Miami’s Design District: Best Restaurants and Shops
Chef Allen Susser on Miami
1. Y-3 Japanese designer Yohji Yamamoto merges athletic wear and high-end fashion in this debut U.S. store, a collaboration with Adidas.
3. Genius Jones This eclectic store sells quirky fashion, toys and books for kids.
4. Niba Rug Collections Hand-knotted designs are inspired by Miami’s tropical landscape.
5. Brosia The Design District’s best alfresco dining space offers a great Mediterranean menu.
6. Michael’s Genuine Food & Drink Michael Schwartz’s American bistro is the neighborhood go-to spot.
7. Pacific Time Jonathan Eismann’s renowned California-American restaurant recently relocated here.

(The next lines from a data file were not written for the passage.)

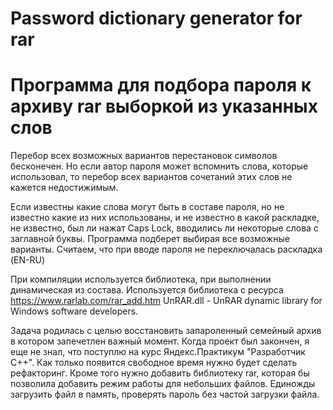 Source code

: # Password dictionary generator for rar
# Программа для подбора пароля к архиву rar выборкой из указанных слов

Перебор всех возможных вариантов перестановок символов бесконечен. Но если автор пароля может вспомнить слова, которые использовал, то перебор всех вариантов сочетаний этих слов не кажется недостижимым.

Если известны какие слова могут быть в составе пароля, но не известно какие из них использованы, и не известно в какой раскладке, не известно, был ли нажат Caps Lock, вводились ли некоторые слова с заглавной буквы.
Программа подберет выбирая все возможные варианты.
Считаем, что при вводе пароля не переключалась раскладка (EN-RU)

При компиляции используется библиотека, при выполнении динамическая из состава.
Используется библиотека с ресурса
https://www.rarlab.com/rar_add.htm
UnRAR.dll	- UnRAR dynamic library for Windows software developers.

Задача родилась с целью восстановить запароленный семейный архив в котором запечетлен важный момент.
Когда проект был закончен, я еще не знал, что поступлю на курс Яндекс.Практикум "Разработчик С++".
Как только появится свободное время нужно будет сделать рефакторинг.
Кроме того нужно добавить библиотеку rar, которая бы позволила добавить режим работы для небольших файлов. Единожды загрузить файл в память, проверять пароль без частой загрузки файла.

Miami History is Made Here
A hundred years ago, the Design District had the fanciful name of Buena Vista, where farmers cultivated peppers, tomatoes and citrus. By the mid-1920s, Theodore Vivian Moore, better known as the Pineapple King, had switched his efforts from growing fruit to creating a neighborhood: He launched a furniture company to serve the rich newcomers who were buying homes near the waterfront. The area had become rundown by the ’80s, when the young Miami developer Craig Robins, who’d helped revive the South Beach district, saw its potential as an art and design center. In the late ’90s, Knoll, the modern furniture company, became one of the District’s first major design stores to open to the public. Others followed—eventually—including Niba Rug Collections and the Italian housewares and furniture shop Driade. Now the still-gentrifying district is evolving again, attract-ing fashion innovators like Y-3, a boutique selling Japanese designer Yohji Yamamoto’s athletic-wear designs with Adidas. The success of Michael’s Genuine Food & Drink has also brought new restaurants to the vicinity, including the cozy Mediterranean bistro Brosia and the just-reopened California-American Pacific Time.